__Task__. A single number is the answer: the count of lines in the listing below that contain "computer".
------------
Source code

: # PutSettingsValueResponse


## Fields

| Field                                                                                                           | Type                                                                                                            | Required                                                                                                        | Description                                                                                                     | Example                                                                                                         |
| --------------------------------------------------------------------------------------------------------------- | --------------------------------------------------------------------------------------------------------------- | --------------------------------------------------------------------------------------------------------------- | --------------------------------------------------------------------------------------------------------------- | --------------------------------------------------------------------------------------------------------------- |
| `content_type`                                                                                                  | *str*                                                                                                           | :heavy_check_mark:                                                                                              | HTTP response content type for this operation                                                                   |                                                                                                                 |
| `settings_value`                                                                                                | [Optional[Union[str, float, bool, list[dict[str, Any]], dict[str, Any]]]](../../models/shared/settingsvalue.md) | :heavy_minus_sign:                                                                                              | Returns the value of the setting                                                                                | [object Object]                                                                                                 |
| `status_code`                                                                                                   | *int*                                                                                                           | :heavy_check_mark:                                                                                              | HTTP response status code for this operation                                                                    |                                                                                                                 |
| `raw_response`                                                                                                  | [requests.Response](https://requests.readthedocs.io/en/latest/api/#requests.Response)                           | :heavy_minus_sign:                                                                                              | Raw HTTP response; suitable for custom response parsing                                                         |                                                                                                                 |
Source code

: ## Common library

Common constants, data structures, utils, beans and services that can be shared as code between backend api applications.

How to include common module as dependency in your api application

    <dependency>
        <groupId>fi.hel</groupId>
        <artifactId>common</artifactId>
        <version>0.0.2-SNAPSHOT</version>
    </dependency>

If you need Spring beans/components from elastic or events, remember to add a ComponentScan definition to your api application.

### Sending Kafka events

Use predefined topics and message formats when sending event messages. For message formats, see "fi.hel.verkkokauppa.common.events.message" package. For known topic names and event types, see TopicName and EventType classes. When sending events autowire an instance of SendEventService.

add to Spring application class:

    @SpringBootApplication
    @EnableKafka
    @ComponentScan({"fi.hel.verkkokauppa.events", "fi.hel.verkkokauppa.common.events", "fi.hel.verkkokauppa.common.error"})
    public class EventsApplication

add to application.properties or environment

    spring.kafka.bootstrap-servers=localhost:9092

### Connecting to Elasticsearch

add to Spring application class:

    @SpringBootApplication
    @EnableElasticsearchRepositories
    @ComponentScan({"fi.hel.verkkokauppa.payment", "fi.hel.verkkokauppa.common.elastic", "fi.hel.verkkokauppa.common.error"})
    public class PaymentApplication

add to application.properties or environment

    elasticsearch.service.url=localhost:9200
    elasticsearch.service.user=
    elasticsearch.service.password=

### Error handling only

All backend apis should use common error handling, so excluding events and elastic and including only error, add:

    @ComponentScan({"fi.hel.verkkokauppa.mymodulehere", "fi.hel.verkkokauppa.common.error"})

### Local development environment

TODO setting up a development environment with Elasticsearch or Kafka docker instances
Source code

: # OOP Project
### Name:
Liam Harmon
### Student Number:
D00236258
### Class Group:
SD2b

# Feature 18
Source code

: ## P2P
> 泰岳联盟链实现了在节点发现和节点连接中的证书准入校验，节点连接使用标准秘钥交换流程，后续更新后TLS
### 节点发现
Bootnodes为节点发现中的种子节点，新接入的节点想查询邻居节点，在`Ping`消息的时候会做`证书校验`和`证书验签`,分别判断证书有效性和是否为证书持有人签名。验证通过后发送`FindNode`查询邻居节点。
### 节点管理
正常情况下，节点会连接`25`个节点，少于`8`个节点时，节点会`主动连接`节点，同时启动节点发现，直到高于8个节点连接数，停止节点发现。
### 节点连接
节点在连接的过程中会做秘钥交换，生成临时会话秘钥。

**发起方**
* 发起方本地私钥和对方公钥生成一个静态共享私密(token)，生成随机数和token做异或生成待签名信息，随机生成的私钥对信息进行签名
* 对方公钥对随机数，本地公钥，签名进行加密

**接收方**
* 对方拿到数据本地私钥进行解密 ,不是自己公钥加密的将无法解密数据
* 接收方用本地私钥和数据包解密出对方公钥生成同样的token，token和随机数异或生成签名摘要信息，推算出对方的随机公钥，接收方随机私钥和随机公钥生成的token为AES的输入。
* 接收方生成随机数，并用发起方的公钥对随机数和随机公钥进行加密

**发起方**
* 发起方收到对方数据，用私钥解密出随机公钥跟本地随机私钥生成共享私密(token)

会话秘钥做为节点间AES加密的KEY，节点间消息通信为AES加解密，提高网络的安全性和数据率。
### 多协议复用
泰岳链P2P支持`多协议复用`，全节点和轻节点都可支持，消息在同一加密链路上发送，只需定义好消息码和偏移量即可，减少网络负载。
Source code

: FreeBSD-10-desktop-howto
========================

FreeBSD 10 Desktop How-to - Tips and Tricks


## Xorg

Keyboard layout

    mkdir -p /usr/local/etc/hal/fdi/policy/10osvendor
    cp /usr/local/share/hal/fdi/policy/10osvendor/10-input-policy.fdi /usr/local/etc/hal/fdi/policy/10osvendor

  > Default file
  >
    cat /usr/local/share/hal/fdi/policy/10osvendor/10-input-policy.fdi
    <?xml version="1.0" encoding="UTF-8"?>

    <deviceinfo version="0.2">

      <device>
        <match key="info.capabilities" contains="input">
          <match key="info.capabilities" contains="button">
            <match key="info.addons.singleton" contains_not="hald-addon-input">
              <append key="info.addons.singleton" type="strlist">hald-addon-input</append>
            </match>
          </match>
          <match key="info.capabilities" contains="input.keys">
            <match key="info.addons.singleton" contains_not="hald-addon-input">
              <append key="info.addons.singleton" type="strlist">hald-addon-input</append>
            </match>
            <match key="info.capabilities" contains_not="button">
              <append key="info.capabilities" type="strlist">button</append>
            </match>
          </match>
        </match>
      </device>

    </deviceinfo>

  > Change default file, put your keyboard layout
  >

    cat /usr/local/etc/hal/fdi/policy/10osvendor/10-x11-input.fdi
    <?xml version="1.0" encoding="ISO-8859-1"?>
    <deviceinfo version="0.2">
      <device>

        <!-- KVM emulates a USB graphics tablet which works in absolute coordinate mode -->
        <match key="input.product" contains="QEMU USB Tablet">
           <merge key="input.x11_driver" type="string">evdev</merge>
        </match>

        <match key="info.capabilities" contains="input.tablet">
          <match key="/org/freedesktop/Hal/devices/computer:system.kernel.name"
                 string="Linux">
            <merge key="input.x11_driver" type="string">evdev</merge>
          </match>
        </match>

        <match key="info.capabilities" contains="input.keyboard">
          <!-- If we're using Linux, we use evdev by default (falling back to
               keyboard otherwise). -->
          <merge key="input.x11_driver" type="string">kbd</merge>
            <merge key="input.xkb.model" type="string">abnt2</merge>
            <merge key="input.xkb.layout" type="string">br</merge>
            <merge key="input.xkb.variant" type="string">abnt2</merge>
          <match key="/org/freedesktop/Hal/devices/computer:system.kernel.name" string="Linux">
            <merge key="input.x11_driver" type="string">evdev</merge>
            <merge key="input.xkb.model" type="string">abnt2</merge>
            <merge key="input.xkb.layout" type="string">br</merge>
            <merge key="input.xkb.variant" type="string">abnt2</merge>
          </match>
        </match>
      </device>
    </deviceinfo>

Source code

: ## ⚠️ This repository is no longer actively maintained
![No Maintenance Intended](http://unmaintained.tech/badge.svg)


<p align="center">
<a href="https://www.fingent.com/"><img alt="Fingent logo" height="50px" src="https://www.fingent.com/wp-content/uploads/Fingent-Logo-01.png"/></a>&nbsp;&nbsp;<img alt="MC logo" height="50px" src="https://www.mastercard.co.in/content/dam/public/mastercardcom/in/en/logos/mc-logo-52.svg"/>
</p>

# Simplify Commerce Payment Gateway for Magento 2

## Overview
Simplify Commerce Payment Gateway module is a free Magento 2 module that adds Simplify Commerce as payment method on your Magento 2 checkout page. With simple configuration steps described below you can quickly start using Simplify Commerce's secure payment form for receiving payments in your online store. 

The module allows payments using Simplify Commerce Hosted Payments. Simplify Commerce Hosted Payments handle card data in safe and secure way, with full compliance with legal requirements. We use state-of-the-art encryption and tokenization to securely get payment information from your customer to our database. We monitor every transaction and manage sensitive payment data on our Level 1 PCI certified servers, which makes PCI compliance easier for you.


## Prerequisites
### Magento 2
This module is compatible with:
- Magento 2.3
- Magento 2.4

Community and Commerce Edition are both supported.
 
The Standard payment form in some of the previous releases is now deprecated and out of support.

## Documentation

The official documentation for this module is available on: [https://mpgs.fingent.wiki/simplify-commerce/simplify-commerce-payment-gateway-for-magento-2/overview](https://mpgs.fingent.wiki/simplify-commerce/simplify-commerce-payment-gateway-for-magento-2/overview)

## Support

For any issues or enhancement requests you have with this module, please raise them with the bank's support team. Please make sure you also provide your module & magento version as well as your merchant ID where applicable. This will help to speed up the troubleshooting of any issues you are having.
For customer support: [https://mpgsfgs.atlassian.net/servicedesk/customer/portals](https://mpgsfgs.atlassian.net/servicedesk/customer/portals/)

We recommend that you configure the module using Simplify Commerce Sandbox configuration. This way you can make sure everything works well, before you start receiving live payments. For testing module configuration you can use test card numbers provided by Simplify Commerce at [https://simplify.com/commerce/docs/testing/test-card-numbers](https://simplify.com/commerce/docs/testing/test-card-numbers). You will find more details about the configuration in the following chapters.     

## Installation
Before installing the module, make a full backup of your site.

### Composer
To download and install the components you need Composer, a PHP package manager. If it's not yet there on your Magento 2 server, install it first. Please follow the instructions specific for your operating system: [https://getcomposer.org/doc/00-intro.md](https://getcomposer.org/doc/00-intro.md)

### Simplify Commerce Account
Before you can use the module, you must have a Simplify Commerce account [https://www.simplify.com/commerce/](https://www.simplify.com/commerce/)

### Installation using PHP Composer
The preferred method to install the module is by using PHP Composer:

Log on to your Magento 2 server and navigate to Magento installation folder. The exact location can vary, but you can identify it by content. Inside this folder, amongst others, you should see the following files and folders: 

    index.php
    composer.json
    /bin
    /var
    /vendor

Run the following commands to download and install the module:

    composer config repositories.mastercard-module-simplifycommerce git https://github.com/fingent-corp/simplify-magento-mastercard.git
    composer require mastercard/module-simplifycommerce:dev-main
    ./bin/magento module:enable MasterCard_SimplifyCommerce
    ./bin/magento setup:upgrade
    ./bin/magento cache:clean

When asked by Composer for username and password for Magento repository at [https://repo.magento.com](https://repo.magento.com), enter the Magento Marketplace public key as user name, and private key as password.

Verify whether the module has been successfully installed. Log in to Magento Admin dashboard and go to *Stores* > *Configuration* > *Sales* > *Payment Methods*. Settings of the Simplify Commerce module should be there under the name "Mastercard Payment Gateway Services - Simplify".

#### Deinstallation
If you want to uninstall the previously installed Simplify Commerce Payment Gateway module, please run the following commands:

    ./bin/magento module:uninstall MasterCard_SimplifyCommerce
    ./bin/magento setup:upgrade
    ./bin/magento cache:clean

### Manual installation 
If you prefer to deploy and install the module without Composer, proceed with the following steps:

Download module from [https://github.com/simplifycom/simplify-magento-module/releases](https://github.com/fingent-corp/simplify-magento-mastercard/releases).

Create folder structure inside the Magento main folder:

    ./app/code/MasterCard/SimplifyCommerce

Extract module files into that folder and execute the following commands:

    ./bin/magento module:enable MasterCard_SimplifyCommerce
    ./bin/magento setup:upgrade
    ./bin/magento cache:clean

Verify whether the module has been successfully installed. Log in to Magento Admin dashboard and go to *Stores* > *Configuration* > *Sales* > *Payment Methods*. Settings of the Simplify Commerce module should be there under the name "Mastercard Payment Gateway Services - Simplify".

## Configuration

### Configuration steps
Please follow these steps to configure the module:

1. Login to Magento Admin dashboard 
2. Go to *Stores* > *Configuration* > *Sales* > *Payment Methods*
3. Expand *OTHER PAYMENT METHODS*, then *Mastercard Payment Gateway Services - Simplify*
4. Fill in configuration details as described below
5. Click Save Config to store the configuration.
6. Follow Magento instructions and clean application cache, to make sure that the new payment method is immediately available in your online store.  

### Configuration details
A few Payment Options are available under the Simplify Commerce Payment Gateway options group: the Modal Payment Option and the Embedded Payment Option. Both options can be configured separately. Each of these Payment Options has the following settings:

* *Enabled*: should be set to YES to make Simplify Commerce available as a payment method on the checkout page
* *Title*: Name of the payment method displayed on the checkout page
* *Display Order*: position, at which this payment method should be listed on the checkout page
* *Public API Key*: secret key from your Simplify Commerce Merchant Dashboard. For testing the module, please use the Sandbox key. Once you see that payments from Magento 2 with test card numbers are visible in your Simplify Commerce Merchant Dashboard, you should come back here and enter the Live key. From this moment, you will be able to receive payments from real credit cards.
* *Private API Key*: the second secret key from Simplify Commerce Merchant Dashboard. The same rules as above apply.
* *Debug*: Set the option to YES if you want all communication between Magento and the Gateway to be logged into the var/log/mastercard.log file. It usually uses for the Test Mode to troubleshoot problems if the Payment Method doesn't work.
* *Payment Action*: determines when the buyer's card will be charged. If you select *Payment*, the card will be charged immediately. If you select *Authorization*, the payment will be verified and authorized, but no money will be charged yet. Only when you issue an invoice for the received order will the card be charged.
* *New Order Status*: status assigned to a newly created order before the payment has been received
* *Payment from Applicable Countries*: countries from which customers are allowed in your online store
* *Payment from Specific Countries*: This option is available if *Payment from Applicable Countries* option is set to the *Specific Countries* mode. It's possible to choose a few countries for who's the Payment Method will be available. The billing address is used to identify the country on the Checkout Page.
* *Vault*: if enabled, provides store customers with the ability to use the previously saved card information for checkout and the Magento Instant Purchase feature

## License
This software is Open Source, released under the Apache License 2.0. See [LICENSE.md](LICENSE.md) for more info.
------------
__Response to this task__. 2